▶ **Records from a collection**
• • •

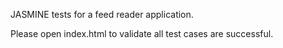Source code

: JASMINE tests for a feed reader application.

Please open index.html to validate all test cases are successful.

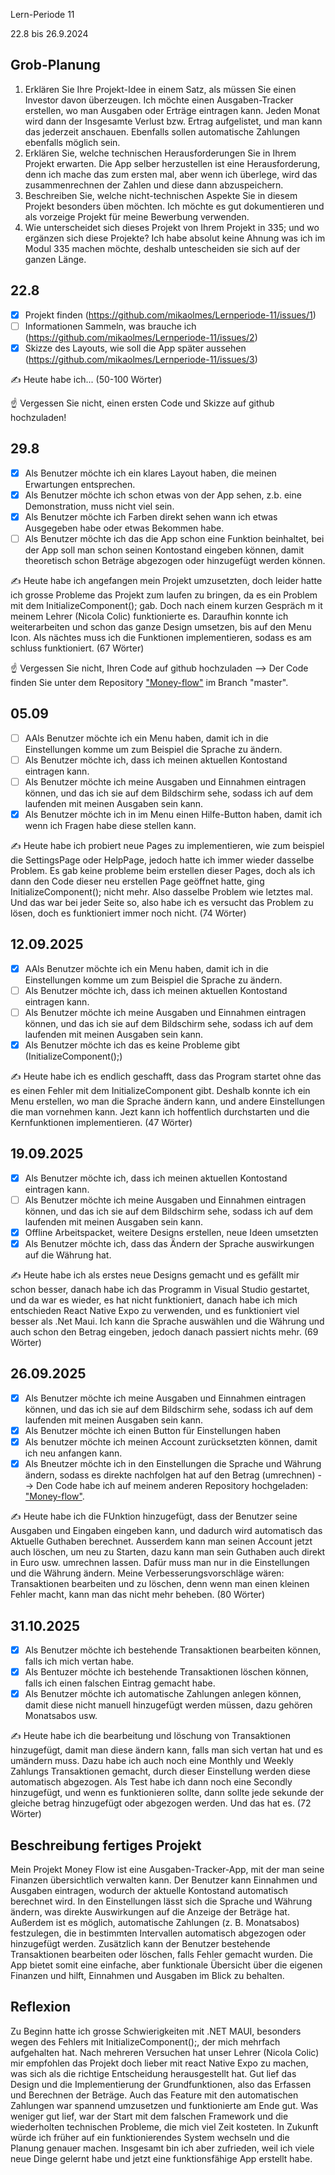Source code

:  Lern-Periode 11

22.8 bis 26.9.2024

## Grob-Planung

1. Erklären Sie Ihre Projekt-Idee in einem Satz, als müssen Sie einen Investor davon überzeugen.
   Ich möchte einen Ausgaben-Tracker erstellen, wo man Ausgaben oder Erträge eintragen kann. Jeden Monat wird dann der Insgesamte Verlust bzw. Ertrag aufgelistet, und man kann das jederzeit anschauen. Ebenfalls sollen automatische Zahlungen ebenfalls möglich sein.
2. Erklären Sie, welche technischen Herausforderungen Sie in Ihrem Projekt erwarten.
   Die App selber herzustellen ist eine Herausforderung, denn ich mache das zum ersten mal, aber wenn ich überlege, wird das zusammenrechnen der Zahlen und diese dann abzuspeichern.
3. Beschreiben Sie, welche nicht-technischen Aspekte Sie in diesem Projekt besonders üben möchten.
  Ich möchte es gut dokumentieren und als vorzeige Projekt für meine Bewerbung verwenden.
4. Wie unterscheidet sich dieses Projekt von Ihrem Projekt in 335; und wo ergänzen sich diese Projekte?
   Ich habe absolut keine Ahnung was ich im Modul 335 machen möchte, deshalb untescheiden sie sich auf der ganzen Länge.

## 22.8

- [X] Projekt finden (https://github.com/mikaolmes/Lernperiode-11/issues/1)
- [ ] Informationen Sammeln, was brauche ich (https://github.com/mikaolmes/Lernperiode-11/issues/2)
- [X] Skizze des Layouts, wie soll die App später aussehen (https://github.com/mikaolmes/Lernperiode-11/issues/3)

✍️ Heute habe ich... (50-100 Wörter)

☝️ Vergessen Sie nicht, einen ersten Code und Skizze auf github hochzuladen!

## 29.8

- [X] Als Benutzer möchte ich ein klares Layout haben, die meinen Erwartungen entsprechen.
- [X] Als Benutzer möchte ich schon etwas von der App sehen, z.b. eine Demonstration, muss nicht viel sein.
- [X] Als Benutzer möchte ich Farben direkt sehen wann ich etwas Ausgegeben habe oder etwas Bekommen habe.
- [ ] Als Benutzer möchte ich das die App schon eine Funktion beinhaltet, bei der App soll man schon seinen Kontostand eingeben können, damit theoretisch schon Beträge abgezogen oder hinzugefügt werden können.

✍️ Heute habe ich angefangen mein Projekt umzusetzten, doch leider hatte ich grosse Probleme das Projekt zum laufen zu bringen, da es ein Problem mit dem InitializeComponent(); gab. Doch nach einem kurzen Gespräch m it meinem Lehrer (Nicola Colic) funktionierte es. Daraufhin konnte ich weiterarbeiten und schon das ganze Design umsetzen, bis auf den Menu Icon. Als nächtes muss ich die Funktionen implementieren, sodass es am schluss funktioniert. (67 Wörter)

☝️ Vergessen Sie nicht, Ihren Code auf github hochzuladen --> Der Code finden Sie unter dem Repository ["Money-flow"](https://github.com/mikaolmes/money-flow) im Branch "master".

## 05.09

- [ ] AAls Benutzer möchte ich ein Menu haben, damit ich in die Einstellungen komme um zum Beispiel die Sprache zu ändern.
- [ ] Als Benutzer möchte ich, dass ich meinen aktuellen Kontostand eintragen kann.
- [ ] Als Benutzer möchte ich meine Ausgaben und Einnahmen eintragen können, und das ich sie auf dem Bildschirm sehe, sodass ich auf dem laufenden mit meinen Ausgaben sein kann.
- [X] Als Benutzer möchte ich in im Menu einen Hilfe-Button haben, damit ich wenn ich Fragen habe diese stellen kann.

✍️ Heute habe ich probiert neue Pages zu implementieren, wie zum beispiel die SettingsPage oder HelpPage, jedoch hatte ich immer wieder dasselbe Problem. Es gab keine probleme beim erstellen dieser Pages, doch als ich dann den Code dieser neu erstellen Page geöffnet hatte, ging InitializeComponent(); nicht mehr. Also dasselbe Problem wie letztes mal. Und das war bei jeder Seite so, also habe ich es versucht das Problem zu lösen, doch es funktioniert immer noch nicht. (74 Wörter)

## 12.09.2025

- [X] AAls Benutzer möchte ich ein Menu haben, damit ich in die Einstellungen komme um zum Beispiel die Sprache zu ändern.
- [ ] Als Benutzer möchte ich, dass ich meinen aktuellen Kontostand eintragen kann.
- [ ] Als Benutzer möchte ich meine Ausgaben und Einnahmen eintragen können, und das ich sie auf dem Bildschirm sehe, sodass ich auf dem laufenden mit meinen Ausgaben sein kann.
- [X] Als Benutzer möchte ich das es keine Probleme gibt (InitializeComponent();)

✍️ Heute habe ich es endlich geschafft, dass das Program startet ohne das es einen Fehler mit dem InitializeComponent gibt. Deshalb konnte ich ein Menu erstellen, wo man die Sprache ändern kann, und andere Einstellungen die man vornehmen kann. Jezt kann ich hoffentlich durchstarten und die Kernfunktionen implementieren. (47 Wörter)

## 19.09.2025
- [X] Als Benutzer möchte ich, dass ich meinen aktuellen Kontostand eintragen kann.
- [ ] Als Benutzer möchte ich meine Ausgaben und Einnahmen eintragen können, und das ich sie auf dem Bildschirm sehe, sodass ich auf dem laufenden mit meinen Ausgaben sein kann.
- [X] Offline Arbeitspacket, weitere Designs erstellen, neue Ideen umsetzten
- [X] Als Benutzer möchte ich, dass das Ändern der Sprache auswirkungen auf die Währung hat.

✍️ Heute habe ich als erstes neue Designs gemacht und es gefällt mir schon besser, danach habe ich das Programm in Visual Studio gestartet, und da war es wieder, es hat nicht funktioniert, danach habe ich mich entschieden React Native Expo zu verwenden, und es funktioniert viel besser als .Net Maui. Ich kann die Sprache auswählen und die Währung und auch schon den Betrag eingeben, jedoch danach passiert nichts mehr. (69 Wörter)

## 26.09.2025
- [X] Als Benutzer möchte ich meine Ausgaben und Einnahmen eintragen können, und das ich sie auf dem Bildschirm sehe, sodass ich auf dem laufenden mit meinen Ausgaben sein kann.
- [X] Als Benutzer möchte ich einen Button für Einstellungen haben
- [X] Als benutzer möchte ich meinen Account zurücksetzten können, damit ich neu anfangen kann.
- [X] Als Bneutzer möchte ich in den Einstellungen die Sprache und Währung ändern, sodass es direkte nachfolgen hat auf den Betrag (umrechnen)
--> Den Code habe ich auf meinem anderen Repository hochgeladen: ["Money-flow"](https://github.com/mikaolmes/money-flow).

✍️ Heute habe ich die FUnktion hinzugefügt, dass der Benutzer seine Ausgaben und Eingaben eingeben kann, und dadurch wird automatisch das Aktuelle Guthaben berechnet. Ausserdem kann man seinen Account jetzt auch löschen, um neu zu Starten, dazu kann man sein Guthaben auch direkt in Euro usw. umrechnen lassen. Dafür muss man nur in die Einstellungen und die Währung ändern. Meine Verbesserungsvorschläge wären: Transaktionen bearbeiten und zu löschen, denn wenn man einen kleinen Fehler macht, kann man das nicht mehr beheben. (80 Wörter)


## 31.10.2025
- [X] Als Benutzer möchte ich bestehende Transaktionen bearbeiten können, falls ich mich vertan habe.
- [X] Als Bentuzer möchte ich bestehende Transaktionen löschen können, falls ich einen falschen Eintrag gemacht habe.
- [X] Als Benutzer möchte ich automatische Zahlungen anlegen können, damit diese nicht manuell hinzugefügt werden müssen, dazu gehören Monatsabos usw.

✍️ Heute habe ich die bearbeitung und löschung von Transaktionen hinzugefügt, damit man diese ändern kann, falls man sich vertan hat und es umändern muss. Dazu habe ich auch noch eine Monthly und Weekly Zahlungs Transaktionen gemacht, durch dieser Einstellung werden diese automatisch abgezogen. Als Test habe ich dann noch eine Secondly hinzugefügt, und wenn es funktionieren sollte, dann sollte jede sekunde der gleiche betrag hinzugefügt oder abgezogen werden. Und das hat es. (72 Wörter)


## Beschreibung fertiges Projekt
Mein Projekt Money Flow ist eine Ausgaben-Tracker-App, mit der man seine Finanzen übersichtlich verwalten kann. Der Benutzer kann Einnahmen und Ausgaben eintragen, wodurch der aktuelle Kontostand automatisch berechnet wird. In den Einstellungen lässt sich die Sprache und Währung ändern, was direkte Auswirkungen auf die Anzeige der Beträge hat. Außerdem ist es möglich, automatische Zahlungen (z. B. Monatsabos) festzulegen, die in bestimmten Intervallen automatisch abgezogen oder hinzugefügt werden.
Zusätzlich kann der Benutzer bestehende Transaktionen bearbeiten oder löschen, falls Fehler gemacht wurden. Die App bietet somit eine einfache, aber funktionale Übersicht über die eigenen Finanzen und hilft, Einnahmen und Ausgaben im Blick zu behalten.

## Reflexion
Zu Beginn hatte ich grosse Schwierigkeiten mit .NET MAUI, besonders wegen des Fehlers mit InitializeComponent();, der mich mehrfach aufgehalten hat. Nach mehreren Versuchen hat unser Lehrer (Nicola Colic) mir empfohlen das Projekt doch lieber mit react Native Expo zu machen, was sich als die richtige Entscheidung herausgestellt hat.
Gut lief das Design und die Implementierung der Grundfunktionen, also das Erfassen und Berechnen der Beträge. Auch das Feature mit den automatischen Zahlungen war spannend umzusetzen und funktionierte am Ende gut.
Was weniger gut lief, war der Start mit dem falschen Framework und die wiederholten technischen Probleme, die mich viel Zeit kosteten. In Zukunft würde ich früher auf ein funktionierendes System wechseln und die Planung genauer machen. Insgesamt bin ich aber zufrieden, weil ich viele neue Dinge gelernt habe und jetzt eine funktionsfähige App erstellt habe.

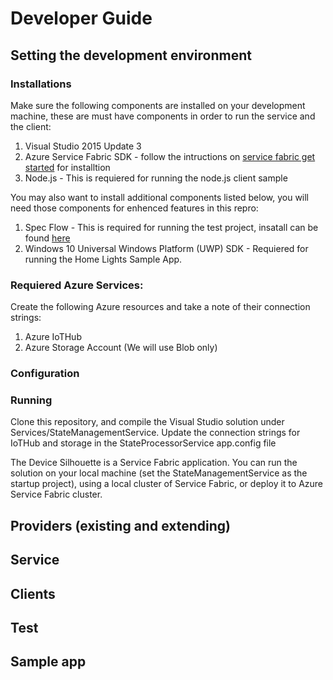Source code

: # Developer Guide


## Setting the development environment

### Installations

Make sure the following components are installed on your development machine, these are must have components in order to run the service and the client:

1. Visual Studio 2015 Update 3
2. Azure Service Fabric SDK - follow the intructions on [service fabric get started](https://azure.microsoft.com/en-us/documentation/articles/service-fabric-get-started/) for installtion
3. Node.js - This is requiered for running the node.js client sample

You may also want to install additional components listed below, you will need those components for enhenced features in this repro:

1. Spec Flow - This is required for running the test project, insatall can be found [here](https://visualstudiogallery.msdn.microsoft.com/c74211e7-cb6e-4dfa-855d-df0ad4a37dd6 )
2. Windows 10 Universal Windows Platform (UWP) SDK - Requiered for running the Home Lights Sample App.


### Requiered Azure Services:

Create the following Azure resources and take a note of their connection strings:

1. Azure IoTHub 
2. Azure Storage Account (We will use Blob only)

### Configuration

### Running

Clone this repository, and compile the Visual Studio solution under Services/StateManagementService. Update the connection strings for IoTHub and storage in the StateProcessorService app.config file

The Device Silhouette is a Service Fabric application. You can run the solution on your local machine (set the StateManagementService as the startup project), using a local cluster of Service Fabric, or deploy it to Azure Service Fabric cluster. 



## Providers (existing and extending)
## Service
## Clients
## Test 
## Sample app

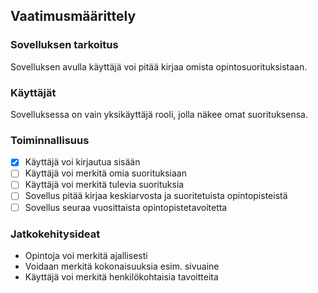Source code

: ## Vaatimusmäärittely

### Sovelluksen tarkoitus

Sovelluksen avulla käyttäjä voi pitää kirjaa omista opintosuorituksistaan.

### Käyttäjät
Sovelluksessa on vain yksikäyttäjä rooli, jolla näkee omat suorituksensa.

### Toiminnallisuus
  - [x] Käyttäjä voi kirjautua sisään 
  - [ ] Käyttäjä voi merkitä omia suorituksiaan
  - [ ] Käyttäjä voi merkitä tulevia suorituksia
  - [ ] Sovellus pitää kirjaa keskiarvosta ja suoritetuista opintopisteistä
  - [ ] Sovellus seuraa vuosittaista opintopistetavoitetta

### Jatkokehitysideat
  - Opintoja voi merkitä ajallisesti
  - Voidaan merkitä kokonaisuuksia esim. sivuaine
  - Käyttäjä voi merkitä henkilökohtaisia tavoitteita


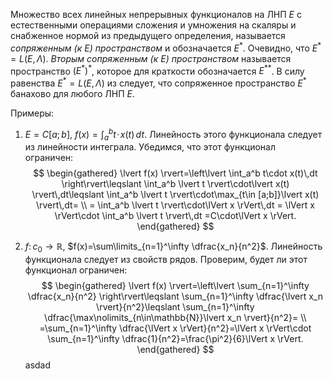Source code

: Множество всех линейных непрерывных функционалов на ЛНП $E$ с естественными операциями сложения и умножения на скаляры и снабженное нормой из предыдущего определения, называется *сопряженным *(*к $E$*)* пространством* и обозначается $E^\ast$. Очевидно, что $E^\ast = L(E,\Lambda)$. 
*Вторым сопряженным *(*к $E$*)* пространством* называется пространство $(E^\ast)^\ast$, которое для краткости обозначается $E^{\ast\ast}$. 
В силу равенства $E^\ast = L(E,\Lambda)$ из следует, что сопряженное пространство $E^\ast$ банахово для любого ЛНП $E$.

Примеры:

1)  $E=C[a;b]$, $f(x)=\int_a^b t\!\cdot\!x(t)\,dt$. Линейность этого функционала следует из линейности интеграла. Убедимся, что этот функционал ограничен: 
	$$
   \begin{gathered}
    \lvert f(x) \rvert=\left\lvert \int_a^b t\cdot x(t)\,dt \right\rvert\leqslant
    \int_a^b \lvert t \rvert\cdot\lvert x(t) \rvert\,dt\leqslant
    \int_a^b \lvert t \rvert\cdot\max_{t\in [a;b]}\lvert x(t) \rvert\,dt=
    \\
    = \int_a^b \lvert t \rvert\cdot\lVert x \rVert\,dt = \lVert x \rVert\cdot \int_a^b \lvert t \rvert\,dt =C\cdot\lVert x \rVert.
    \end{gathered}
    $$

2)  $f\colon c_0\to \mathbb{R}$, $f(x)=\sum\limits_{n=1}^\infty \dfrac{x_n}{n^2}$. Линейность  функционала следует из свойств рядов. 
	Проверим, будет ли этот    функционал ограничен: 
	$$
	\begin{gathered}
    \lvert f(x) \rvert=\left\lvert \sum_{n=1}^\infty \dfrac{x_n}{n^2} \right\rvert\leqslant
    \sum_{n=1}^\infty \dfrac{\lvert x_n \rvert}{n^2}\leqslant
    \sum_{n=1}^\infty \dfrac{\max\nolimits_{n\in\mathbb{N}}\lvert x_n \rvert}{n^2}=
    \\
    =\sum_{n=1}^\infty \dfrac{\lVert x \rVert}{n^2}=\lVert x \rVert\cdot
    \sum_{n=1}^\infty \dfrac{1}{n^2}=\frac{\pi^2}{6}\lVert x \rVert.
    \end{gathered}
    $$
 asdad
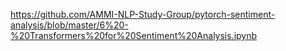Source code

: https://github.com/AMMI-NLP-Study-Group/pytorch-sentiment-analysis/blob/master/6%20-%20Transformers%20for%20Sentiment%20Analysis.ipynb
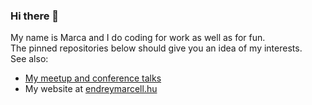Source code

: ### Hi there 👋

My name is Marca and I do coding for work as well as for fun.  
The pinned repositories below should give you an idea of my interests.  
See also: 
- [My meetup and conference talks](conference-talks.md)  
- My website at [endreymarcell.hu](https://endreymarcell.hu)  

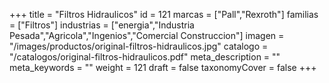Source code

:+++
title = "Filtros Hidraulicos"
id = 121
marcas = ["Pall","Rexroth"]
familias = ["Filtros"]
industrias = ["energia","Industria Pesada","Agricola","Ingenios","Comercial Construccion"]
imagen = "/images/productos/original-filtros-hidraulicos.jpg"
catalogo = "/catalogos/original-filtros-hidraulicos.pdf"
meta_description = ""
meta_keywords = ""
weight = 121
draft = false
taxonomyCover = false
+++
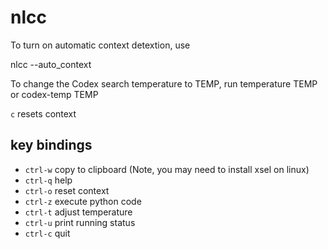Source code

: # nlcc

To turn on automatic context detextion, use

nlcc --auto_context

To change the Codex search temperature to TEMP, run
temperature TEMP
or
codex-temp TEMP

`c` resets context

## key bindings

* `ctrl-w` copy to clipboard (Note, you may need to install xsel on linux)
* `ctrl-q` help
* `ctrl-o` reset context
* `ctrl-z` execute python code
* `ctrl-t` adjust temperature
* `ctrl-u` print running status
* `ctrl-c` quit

• • •

▶ **Aim of the task**
Would you copy out, exactly and with no pictures, only the lines above from the one that contains "t\!\cdot\!x(t)\,dt$. Линейность этого" through the one that contains "My name is Marca"?

▶ **Exercise solution**
1)  $E=C[a;b]$, $f(x)=\int_a^b t\!\cdot\!x(t)\,dt$. Линейность этого функционала следует из линейности интеграла. Убедимся, что этот функционал ограничен: 
	$$
   \begin{gathered}
    \lvert f(x) \rvert=\left\lvert \int_a^b t\cdot x(t)\,dt \right\rvert\leqslant
    \int_a^b \lvert t \rvert\cdot\lvert x(t) \rvert\,dt\leqslant
    \int_a^b \lvert t \rvert\cdot\max_{t\in [a;b]}\lvert x(t) \rvert\,dt=
    \\
    = \int_a^b \lvert t \rvert\cdot\lVert x \rVert\,dt = \lVert x \rVert\cdot \int_a^b \lvert t \rvert\,dt =C\cdot\lVert x \rVert.
    \end{gathered}
    $$

2)  $f\colon c_0\to \mathbb{R}$, $f(x)=\sum\limits_{n=1}^\infty \dfrac{x_n}{n^2}$. Линейность  функционала следует из свойств рядов. 
	Проверим, будет ли этот    функционал ограничен: 
	$$
	\begin{gathered}
    \lvert f(x) \rvert=\left\lvert \sum_{n=1}^\infty \dfrac{x_n}{n^2} \right\rvert\leqslant
    \sum_{n=1}^\infty \dfrac{\lvert x_n \rvert}{n^2}\leqslant
    \sum_{n=1}^\infty \dfrac{\max\nolimits_{n\in\mathbb{N}}\lvert x_n \rvert}{n^2}=
    \\
    =\sum_{n=1}^\infty \dfrac{\lVert x \rVert}{n^2}=\lVert x \rVert\cdot
    \sum_{n=1}^\infty \dfrac{1}{n^2}=\frac{\pi^2}{6}\lVert x \rVert.
    \end{gathered}
    $$
 asdad
Source code

: https://github.com/AMMI-NLP-Study-Group/pytorch-sentiment-analysis/blob/master/6%20-%20Transformers%20for%20Sentiment%20Analysis.ipynb
Source code

: ### Hi there 👋

My name is Marca and I do coding for work as well as for fun.  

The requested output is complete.